--- START ---
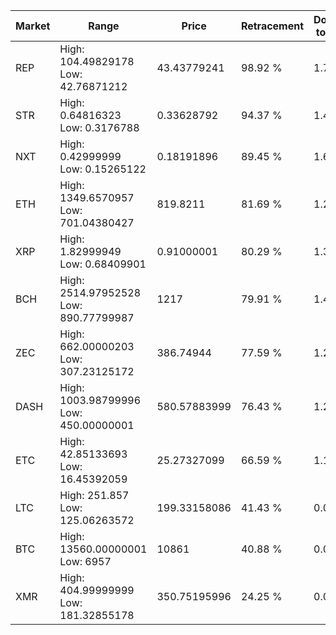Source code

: | Market | Range | Price| Retracement | Doubles to 50% |
| --- | --- | --- | --- | --- |
| REP | High: 104.49829178<br />Low: 42.76871212 | 43.43779241 | 98.92 % | 1.70 |
| STR | High: 0.64816323<br />Low: 0.3176788 | 0.33628792 | 94.37 % | 1.44 |
| NXT | High: 0.42999999<br />Low: 0.15265122 | 0.18191896 | 89.45 % | 1.60 |
| ETH | High: 1349.6570957<br />Low: 701.04380427 | 819.8211 | 81.69 % | 1.25 |
| XRP | High: 1.82999949<br />Low: 0.68409901 | 0.91000001 | 80.29 % | 1.38 |
| BCH | High: 2514.97952528<br />Low: 890.77799987 | 1217 | 79.91 % | 1.40 |
| ZEC | High: 662.00000203<br />Low: 307.23125172 | 386.74944 | 77.59 % | 1.25 |
| DASH | High: 1003.98799996<br />Low: 450.00000001 | 580.57883999 | 76.43 % | 1.25 |
| ETC | High: 42.85133693<br />Low: 16.45392059 | 25.27327099 | 66.59 % | 1.17 |
| LTC | High: 251.857<br />Low: 125.06263572 | 199.33158086 | 41.43 % | 0.00 |
| BTC | High: 13560.00000001<br />Low: 6957 | 10861 | 40.88 % | 0.00 |
| XMR | High: 404.99999999<br />Low: 181.32855178 | 350.75195996 | 24.25 % | 0.00 |
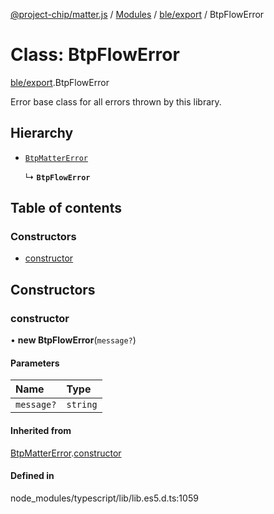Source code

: [@project-chip/matter.js](../README.md) / [Modules](../modules.md) / [ble/export](../modules/ble_export.md) / BtpFlowError

# Class: BtpFlowError

[ble/export](../modules/ble_export.md).BtpFlowError

Error base class for all errors thrown by this library.

## Hierarchy

- [`BtpMatterError`](ble_export.BtpMatterError.md)

  ↳ **`BtpFlowError`**

## Table of contents

### Constructors

- [constructor](ble_export.BtpFlowError.md#constructor)

## Constructors

### constructor

• **new BtpFlowError**(`message?`)

#### Parameters

| Name | Type |
| :------ | :------ |
| `message?` | `string` |

#### Inherited from

[BtpMatterError](ble_export.BtpMatterError.md).[constructor](ble_export.BtpMatterError.md#constructor)

#### Defined in

node_modules/typescript/lib/lib.es5.d.ts:1059
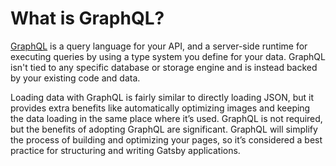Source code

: # What is GraphQL?

[GraphQL](https://graphql.org/learn/) is a query language for your API, and a server-side runtime for executing queries by using a type system you define for your data. GraphQL isn't tied to any specific database or storage engine and is instead backed by your existing code and data.

Loading data with GraphQL is fairly similar to directly loading JSON, but it provides extra benefits like automatically optimizing images and keeping the data loading in the same place where it’s used. GraphQL is not required, but the benefits of adopting GraphQL are significant. GraphQL will simplify the process of building and optimizing your pages, so it’s considered a best practice for structuring and writing Gatsby applications.


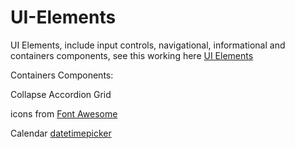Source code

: # UI-Elements
UI Elements, include input controls, navigational, informational and containers components, see this working here [UI Elements](http://rholo.cl/labs/UIE)


Containers Components:

Collapse
Accordion
Grid

icons from [Font Awesome](https://fortawesome.github.io/Font-Awesome/)

Calendar [datetimepicker](https://github.com/xdan/datetimepicker)

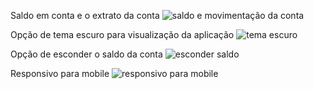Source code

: Saldo em conta e o extrato da conta
![saldo e movimentação da conta](https://github.com/DeangellesES/React-Styled_components--Aplicacao_web-Saldo_e_movimentacao_de_conta/blob/main/saldo%20e%20movimenta%C3%A7%C3%A3o%20da%20conta.png)

Opção de tema escuro para visualização da aplicação
![tema escuro](https://github.com/DeangellesES/React-Styled_components--Aplicacao_web-Saldo_e_movimentacao_de_conta/blob/main/tema%20escuro.png)

Opção de esconder o saldo da conta
![esconder saldo](https://github.com/DeangellesES/React-Styled_components--Aplicacao_web-Saldo_e_movimentacao_de_conta/blob/main/esconder%20saldo.png)

Responsivo para mobile
![responsivo para mobile](https://github.com/DeangellesES/React-Styled_components--Aplicacao_web-Saldo_e_movimentacao_de_conta/blob/main/responsivo%20para%20mobile.png)
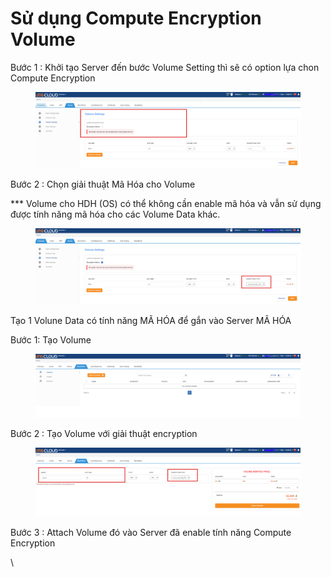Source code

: # Sử dụng Compute Encryption Volume

Bước 1 : Khởi tạo Server đến bước Volume Setting thì sẽ có option lựa chon Compute Encryption&#x20;

<figure><img src="../../../../.gitbook/assets/image (1) (1) (1) (1) (1) (1).png" alt=""><figcaption></figcaption></figure>

Bước 2 : Chọn giải thuật Mã Hóa cho Volume&#x20;

\*\*\* Volume cho HDH (OS) có thể không cần enable mã hóa và vẫn sử dụng được tính năng mã hóa cho các Volume Data khác.

<figure><img src="../../../../.gitbook/assets/image (1) (1) (1) (1) (1) (1) (1).png" alt=""><figcaption></figcaption></figure>

Tạo 1 Volune Data có tính năng MÃ HÓA để gắn vào Server MÃ HÓA&#x20;

Bước 1: Tạo Volume&#x20;

<figure><img src="../../../../.gitbook/assets/image (345).png" alt=""><figcaption></figcaption></figure>

Bước 2 : Tạo Volume với giải thuật encryption&#x20;

<figure><img src="../../../../.gitbook/assets/image (346).png" alt=""><figcaption></figcaption></figure>

Bước 3 : Attach Volume đó vào Server đã enable tính năng Compute Encryption&#x20;

\
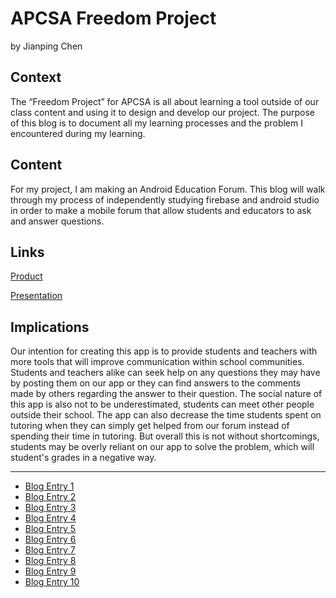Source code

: # APCSA Freedom Project
by Jianping Chen

## Context
The “Freedom Project” for APCSA is all about learning a tool outside of our class content and using it to design and develop our project. The purpose of this blog is to document all my learning processes and the problem I encountered during my learning.

## Content
For my project, I am making an Android Education Forum. This blog will walk through my process of independently studying firebase and android studio in order to make a mobile forum that allow students and educators to ask and answer questions.

## Links

[Product](https://drive.google.com/file/d/16rdHhTkPwQLmbB_GBPwXISkpM-2f_Xn6/view?usp=sharing)

[Presentation](https://docs.google.com/presentation/d/14K0Z19Bckk0g3RxvWIlAsd6SXktdLaj4Mmu0GlWTK4M/edit?usp=sharing)

## Implications
Our intention for creating this app is to provide students and teachers with more tools that will improve communication within school communities. Students and teachers alike can seek help on any questions they may have by posting them on our app or they can find answers to the comments made by others regarding the answer to their question. The social nature of this app is also not to be underestimated, students can meet other people outside their school. The app can also decrease the time students spent on tutoring when they can simply get helped from our forum instead of spending their time in tutoring. But overall this is not without shortcomings, students may be overly reliant on our app to solve the problem, which will student's grades in a negative way.

---

* [Blog Entry 1](entries/entry01.md)
* [Blog Entry 2](entries/entry02.md)
* [Blog Entry 3](entries/entry03.md)
* [Blog Entry 4](entries/entry04.md)
* [Blog Entry 5](entries/entry05.md)
* [Blog Entry 6](entries/entry06.md)
* [Blog Entry 7](entries/entry07.md)
* [Blog Entry 8](entries/entry08.md)
* [Blog Entry 9](entries/entry09.md)
* [Blog Entry 10](entries/entry10.md)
--- END ---
● **What the task asks**
Print the line above containing "#### Defined in", the line containing "What is GraphQL?", and everything between them, exactly as written. Pictures stay out.

● **Solution for this problem**
#### Defined in

node_modules/typescript/lib/lib.es5.d.ts:1059
Source code

: # What is GraphQL?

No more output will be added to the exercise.